# WHAT YOU ARE ASKED TO DO:
Pick out each line of the records that includes the string "executed", and copy it.

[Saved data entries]

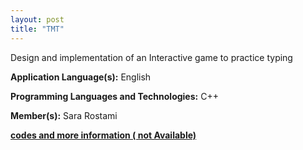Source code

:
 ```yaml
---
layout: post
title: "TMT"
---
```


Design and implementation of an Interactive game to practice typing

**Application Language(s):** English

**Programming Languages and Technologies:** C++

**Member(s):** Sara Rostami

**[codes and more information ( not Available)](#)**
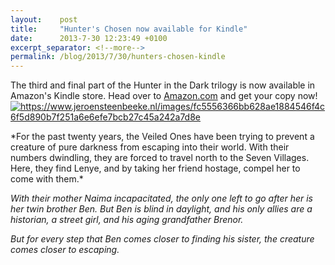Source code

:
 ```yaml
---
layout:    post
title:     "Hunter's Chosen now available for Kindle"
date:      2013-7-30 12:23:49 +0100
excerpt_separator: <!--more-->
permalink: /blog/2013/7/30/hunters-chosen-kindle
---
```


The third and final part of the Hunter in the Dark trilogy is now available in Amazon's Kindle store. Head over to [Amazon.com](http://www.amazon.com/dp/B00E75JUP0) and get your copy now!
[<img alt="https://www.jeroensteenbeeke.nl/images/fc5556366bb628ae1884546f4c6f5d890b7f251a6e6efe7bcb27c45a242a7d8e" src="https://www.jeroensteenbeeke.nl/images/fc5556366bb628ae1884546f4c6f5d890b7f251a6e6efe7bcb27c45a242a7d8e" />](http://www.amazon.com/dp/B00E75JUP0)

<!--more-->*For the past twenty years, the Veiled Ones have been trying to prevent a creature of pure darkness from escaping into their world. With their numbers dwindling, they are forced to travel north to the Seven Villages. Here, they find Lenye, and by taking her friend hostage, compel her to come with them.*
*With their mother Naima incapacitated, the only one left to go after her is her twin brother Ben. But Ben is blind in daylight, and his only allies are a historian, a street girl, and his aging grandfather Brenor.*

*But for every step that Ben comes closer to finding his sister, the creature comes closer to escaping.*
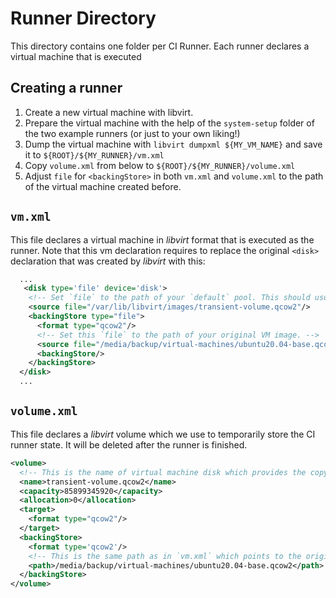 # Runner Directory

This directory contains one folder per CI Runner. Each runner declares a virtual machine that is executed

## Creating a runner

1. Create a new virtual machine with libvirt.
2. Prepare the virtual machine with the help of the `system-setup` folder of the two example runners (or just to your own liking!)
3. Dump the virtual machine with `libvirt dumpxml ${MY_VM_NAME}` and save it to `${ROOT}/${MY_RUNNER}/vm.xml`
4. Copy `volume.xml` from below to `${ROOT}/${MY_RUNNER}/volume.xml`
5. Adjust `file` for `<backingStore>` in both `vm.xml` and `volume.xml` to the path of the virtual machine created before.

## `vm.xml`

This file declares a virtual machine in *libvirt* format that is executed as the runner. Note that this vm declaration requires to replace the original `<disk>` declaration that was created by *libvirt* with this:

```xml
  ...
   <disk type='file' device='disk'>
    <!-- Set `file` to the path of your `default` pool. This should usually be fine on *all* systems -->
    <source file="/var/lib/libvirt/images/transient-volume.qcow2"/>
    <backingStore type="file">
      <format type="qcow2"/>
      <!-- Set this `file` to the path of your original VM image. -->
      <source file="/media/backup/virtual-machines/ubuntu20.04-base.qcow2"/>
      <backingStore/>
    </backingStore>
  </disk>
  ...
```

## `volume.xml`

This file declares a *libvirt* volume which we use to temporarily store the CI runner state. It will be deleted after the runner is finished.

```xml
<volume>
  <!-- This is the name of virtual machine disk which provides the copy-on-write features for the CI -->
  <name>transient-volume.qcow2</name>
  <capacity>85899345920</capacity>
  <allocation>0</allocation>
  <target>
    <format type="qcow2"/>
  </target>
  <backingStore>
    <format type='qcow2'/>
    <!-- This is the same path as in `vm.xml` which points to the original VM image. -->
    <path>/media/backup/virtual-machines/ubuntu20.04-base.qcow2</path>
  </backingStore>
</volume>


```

...

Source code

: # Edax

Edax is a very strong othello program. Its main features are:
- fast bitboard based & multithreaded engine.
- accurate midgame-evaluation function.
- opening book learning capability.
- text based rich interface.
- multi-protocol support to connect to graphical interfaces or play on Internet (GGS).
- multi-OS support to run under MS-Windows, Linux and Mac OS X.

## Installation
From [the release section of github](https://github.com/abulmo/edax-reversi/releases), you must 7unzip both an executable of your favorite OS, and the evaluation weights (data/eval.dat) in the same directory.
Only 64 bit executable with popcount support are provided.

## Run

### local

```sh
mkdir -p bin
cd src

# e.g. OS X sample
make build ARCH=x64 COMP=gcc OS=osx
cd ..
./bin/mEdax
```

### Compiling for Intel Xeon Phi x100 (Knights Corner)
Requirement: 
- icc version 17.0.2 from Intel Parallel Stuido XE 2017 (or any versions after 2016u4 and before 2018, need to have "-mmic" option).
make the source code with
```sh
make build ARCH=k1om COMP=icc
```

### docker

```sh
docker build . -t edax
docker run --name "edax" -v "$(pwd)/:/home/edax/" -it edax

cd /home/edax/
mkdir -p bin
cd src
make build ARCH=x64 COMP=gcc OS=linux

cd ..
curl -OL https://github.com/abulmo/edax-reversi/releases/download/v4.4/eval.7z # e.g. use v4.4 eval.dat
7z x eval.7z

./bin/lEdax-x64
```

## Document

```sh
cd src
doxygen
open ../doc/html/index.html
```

# EXPECTED ANSWER:
This directory contains one folder per CI Runner. Each runner declares a virtual machine that is executed
This file declares a virtual machine in *libvirt* format that is executed as the runner. Note that this vm declaration requires to replace the original `<disk>` declaration that was created by *libvirt* with this:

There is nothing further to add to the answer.